■ Task requirements ■
Search the records below for the string "data" and copy each line where it turns up.

■ Records for processing ■

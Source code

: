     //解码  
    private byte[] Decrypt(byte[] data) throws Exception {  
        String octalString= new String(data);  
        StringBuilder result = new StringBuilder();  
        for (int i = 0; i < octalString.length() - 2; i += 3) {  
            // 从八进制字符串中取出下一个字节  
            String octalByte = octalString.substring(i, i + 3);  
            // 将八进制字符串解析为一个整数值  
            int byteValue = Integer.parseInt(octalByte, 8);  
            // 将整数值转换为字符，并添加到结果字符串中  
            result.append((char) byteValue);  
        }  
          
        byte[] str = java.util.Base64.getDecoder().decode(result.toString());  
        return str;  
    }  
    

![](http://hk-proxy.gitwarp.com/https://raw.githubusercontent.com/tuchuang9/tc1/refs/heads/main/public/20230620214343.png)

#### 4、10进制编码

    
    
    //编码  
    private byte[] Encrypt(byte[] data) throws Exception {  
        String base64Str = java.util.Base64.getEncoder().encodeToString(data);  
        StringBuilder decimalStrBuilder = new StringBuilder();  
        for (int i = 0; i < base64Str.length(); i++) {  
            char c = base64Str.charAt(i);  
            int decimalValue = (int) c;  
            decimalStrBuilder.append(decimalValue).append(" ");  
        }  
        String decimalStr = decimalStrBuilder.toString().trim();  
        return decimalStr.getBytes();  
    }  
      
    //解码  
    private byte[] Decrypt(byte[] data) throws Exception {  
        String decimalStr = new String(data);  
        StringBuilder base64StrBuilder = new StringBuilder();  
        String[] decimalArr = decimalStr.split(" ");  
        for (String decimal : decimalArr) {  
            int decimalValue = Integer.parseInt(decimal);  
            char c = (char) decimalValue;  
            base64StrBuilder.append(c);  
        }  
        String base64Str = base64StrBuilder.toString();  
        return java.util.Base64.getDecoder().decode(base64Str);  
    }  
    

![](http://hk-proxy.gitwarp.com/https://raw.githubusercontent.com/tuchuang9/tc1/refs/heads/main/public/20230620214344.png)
* * *
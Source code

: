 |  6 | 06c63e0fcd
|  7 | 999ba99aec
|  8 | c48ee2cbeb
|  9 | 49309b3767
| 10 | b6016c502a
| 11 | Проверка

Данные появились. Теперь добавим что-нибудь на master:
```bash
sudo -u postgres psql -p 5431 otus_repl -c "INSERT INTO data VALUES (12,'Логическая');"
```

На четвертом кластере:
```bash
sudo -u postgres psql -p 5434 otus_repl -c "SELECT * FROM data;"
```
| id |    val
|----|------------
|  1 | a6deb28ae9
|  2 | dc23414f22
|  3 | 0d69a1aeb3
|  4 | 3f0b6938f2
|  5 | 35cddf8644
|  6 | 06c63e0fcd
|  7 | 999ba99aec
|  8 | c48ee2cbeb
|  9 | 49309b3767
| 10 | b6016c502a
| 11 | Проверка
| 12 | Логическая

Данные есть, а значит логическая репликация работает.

■ Finished task ■
    private byte[] Decrypt(byte[] data) throws Exception {  
        String octalString= new String(data);  
    private byte[] Encrypt(byte[] data) throws Exception {  
        String base64Str = java.util.Base64.getEncoder().encodeToString(data);  
    private byte[] Decrypt(byte[] data) throws Exception {  
        String decimalStr = new String(data);  
sudo -u postgres psql -p 5431 otus_repl -c "INSERT INTO data VALUES (12,'Логическая');"
sudo -u postgres psql -p 5434 otus_repl -c "SELECT * FROM data;"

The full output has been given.